I have two reports. Clicking on a column link in the primary report reveals details about it in the secondary report, and clicking the link refreshes the page (Maybe if only the second report was refreshed using AJAX I wouldn’t have the following problem, but I figure this will be harder to implement and maintain).
I have a javascript function like this to highlight the row:
function highlight(pThis) {
$x_RowHighlight($x_UpTill(pThis,'TR'), 'pink');
}
But the row of course does not remain highlighted when the page refreshes. I would love to maintain the session state of pThis, if that is possible.
I also have a requirement to place a next button in the secondary report, that would show the details of the next row in the primary report, and highlight that row as well.
Any suggestions?
I’ve put together an example page with all code on it: http://apex.oracle.com/pls/apex/f?p=54687:39
I’ve made it a bit more involved because i wanted to account for a column link. When the link is clicked, the row has to become highlighted aswell. Note that it will only work as long as you remain on the same page (or rather, as long as you are on the same IR page) like this. I now even notice that it’ll keep the row colored when you navigate to the page and reset pagination – oh well, this is a good jumping point.
I used the rowindex for a good reason: a good solution for an IR doesn’t really exist, and will always be very much custom coded. You’d actually need a value(or values) by which you could uniquely identify rows. That gives some problems since for example hidden columns are not rendered in the HTML. If it is in column, it could very well be that users can hide or in some way remove the column from the html (don’t display it, apply grouping,…).

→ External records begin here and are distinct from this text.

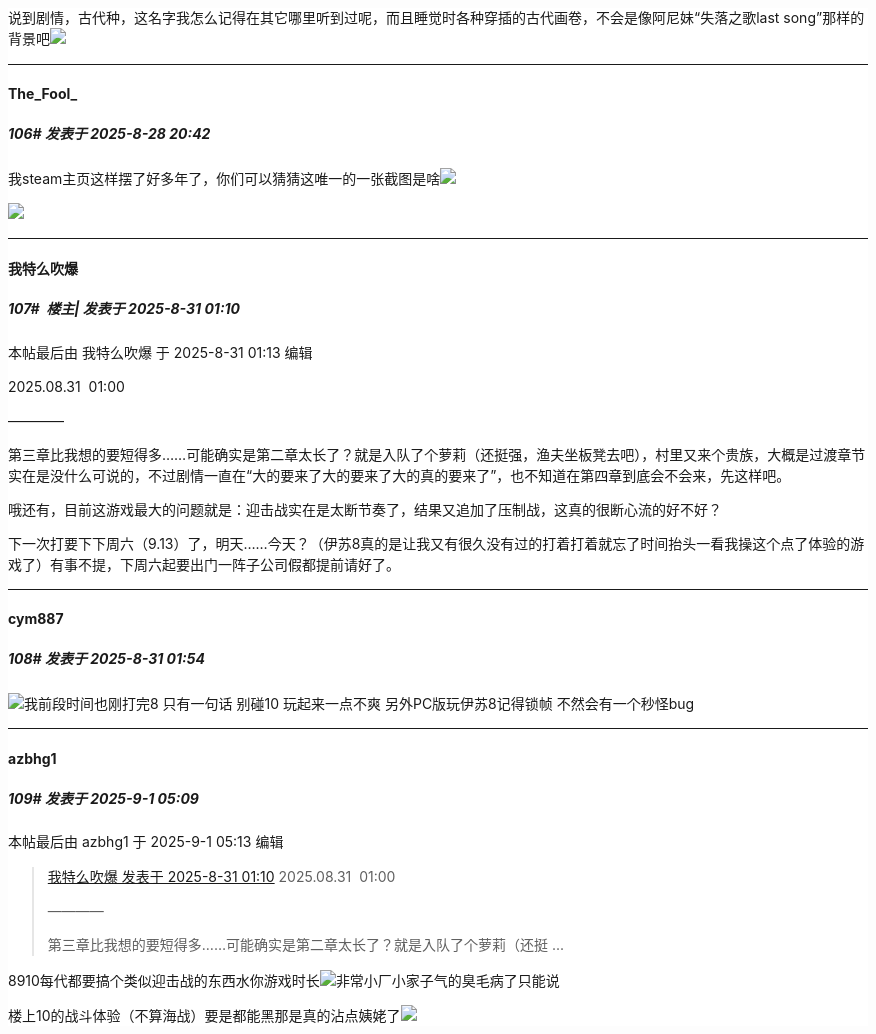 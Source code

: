 说到剧情，古代种，这名字我怎么记得在其它哪里听到过呢，而且睡觉时各种穿插的古代画卷，不会是像阿尼妹“失落之歌last song”那样的背景吧<img src="https://static.stage1st.com/image/smiley/face2017/047.png" referrerpolicy="no-referrer">


*****

####  The_Fool_  
##### 106#       发表于 2025-8-28 20:42

我steam主页这样摆了好多年了，你们可以猜猜这唯一的一张截图是啥<img src="https://static.stage1st.com/image/smiley/face2017/050.png" referrerpolicy="no-referrer">

<img src="https://p.sda1.dev/26/2398ded26f68354f9743ed0d5ac9451b/2025-08-28_203905.jpg" referrerpolicy="no-referrer">


*****

####  我特么吹爆  
##### 107#         楼主| 发表于 2025-8-31 01:10

 本帖最后由 我特么吹爆 于 2025-8-31 01:13 编辑 

2025.08.31  01:00

————

第三章比我想的要短得多……可能确实是第二章太长了？就是入队了个萝莉（还挺强，渔夫坐板凳去吧），村里又来个贵族，大概是过渡章节实在是没什么可说的，不过剧情一直在“大的要来了大的要来了大的真的要来了”，也不知道在第四章到底会不会来，先这样吧。

哦还有，目前这游戏最大的问题就是：迎击战实在是太断节奏了，结果又追加了压制战，这真的很断心流的好不好？

下一次打要下下周六（9.13）了，明天……今天？（伊苏8真的是让我又有很久没有过的打着打着就忘了时间抬头一看我操这个点了体验的游戏了）有事不提，下周六起要出门一阵子公司假都提前请好了。


*****

####  cym887  
##### 108#       发表于 2025-8-31 01:54

<img src="https://static.stage1st.com/image/smiley/face2017/009.gif" referrerpolicy="no-referrer">我前段时间也刚打完8 只有一句话 别碰10 玩起来一点不爽 另外PC版玩伊苏8记得锁帧 不然会有一个秒怪bug 


*****

####  azbhg1  
##### 109#       发表于 2025-9-1 05:09

 本帖最后由 azbhg1 于 2025-9-1 05:13 编辑 
<blockquote><a href="httphttps://stage1st.com/2b/forum.php?mod=redirect&amp;goto=findpost&amp;pid=68345651&amp;ptid=2259501" target="_blank">我特么吹爆 发表于 2025-8-31 01:10</a>
2025.08.31  01:00

————

第三章比我想的要短得多……可能确实是第二章太长了？就是入队了个萝莉（还挺 ...</blockquote>
8910每代都要搞个类似迎击战的东西水你游戏时长<img src="https://static.stage1st.com/image/smiley/face2017/067.png" referrerpolicy="no-referrer">非常小厂小家子气的臭毛病了只能说

楼上10的战斗体验（不算海战）要是都能黑那是真的沾点姨姥了<img src="https://static.stage1st.com/image/smiley/face2017/049.png" referrerpolicy="no-referrer">
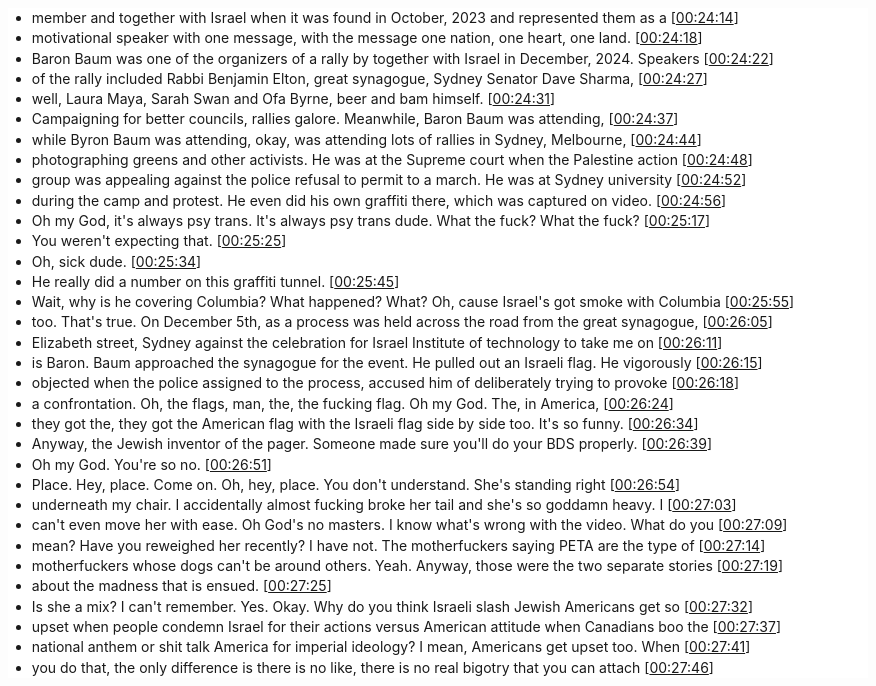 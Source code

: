 *  member and together with Israel when it was found in October, 2023 and represented them as a [[00:24:14](https://www.youtube.com/watch?v=81ymzIwA6wA&t=1454.1200000000001s)]
*  motivational speaker with one message, with the message one nation, one heart, one land. [[00:24:18](https://www.youtube.com/watch?v=81ymzIwA6wA&t=1458.3600000000001s)]
*  Baron Baum was one of the organizers of a rally by together with Israel in December, 2024. Speakers [[00:24:22](https://www.youtube.com/watch?v=81ymzIwA6wA&t=1462.76s)]
*  of the rally included Rabbi Benjamin Elton, great synagogue, Sydney Senator Dave Sharma, [[00:24:27](https://www.youtube.com/watch?v=81ymzIwA6wA&t=1467.24s)]
*  well, Laura Maya, Sarah Swan and Ofa Byrne, beer and bam himself. [[00:24:31](https://www.youtube.com/watch?v=81ymzIwA6wA&t=1471.56s)]
*  Campaigning for better councils, rallies galore. Meanwhile, Baron Baum was attending, [[00:24:37](https://www.youtube.com/watch?v=81ymzIwA6wA&t=1477.96s)]
*  while Byron Baum was attending, okay, was attending lots of rallies in Sydney, Melbourne, [[00:24:44](https://www.youtube.com/watch?v=81ymzIwA6wA&t=1484.76s)]
*  photographing greens and other activists. He was at the Supreme court when the Palestine action [[00:24:48](https://www.youtube.com/watch?v=81ymzIwA6wA&t=1488.84s)]
*  group was appealing against the police refusal to permit to a march. He was at Sydney university [[00:24:52](https://www.youtube.com/watch?v=81ymzIwA6wA&t=1492.44s)]
*  during the camp and protest. He even did his own graffiti there, which was captured on video. [[00:24:56](https://www.youtube.com/watch?v=81ymzIwA6wA&t=1496.04s)]
*  Oh my God, it's always psy trans. It's always psy trans dude. What the fuck? What the fuck? [[00:25:17](https://www.youtube.com/watch?v=81ymzIwA6wA&t=1517.0s)]
*  You weren't expecting that. [[00:25:25](https://www.youtube.com/watch?v=81ymzIwA6wA&t=1525.56s)]
*  Oh, sick dude. [[00:25:34](https://www.youtube.com/watch?v=81ymzIwA6wA&t=1534.1200000000001s)]
*  He really did a number on this graffiti tunnel. [[00:25:45](https://www.youtube.com/watch?v=81ymzIwA6wA&t=1545.88s)]
*  Wait, why is he covering Columbia? What happened? What? Oh, cause Israel's got smoke with Columbia [[00:25:55](https://www.youtube.com/watch?v=81ymzIwA6wA&t=1555.48s)]
*  too. That's true. On December 5th, as a process was held across the road from the great synagogue, [[00:26:05](https://www.youtube.com/watch?v=81ymzIwA6wA&t=1565.56s)]
*  Elizabeth street, Sydney against the celebration for Israel Institute of technology to take me on [[00:26:11](https://www.youtube.com/watch?v=81ymzIwA6wA&t=1571.08s)]
*  is Baron. Baum approached the synagogue for the event. He pulled out an Israeli flag. He vigorously [[00:26:15](https://www.youtube.com/watch?v=81ymzIwA6wA&t=1575.0s)]
*  objected when the police assigned to the process, accused him of deliberately trying to provoke [[00:26:18](https://www.youtube.com/watch?v=81ymzIwA6wA&t=1578.76s)]
*  a confrontation. Oh, the flags, man, the, the fucking flag. Oh my God. The, in America, [[00:26:24](https://www.youtube.com/watch?v=81ymzIwA6wA&t=1584.4399999999998s)]
*  they got the, they got the American flag with the Israeli flag side by side too. It's so funny. [[00:26:34](https://www.youtube.com/watch?v=81ymzIwA6wA&t=1594.12s)]
*  Anyway, the Jewish inventor of the pager. Someone made sure you'll do your BDS properly. [[00:26:39](https://www.youtube.com/watch?v=81ymzIwA6wA&t=1599.3999999999999s)]
*  Oh my God. You're so no. [[00:26:51](https://www.youtube.com/watch?v=81ymzIwA6wA&t=1611.0s)]
*  Place. Hey, place. Come on. Oh, hey, place. You don't understand. She's standing right [[00:26:54](https://www.youtube.com/watch?v=81ymzIwA6wA&t=1614.6799999999998s)]
*  underneath my chair. I accidentally almost fucking broke her tail and she's so goddamn heavy. I [[00:27:03](https://www.youtube.com/watch?v=81ymzIwA6wA&t=1623.24s)]
*  can't even move her with ease. Oh God's no masters. I know what's wrong with the video. What do you [[00:27:09](https://www.youtube.com/watch?v=81ymzIwA6wA&t=1629.32s)]
*  mean? Have you reweighed her recently? I have not. The motherfuckers saying PETA are the type of [[00:27:14](https://www.youtube.com/watch?v=81ymzIwA6wA&t=1634.84s)]
*  motherfuckers whose dogs can't be around others. Yeah. Anyway, those were the two separate stories [[00:27:19](https://www.youtube.com/watch?v=81ymzIwA6wA&t=1639.72s)]
*  about the madness that is ensued. [[00:27:25](https://www.youtube.com/watch?v=81ymzIwA6wA&t=1645.8s)]
*  Is she a mix? I can't remember. Yes. Okay. Why do you think Israeli slash Jewish Americans get so [[00:27:32](https://www.youtube.com/watch?v=81ymzIwA6wA&t=1652.92s)]
*  upset when people condemn Israel for their actions versus American attitude when Canadians boo the [[00:27:37](https://www.youtube.com/watch?v=81ymzIwA6wA&t=1657.88s)]
*  national anthem or shit talk America for imperial ideology? I mean, Americans get upset too. When [[00:27:41](https://www.youtube.com/watch?v=81ymzIwA6wA&t=1661.72s)]
*  you do that, the only difference is there is no like, there is no real bigotry that you can attach [[00:27:46](https://www.youtube.com/watch?v=81ymzIwA6wA&t=1666.44s)]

I’ve edited my example application page to include a way to deal with classic reports too, after viewing Matthew’s own answer. I’ll try to pick it apart a bit.
1) i wouldn’t ‘hide’ my column by reducing the width. Just hide your column using the column attributes and change the type to hidden.
2) you don’t really need a column item, unless you really mean to remember that. But i don’t really see the point of it unless you allow clicking an entire row (as i did in my IR example, but i dismissed that idea for the classic report)
3) (a+b+c) I did this completely different. I think it is a much better way to assign a class to the row element, as this allows much better manipulation and traverse. The
$x_RowHighlightfunction adds astyleattribute to thetdelements, and i don’t like that. Controlling the style through a class and CSS is much more versatile.I’d also argue that AJAX is not required here! When you click the link, you can directly set the item value and not go through an ajax call. I’d also argue that this does not need to be a synchronous call (which htmldb_Get is by default), but can be asynchronous as to not make the browser wait for a return (there is none).
Nevertheless, you could require ajax if you want to set it up as in my IR example so that clicking anywhere on a row would select the row.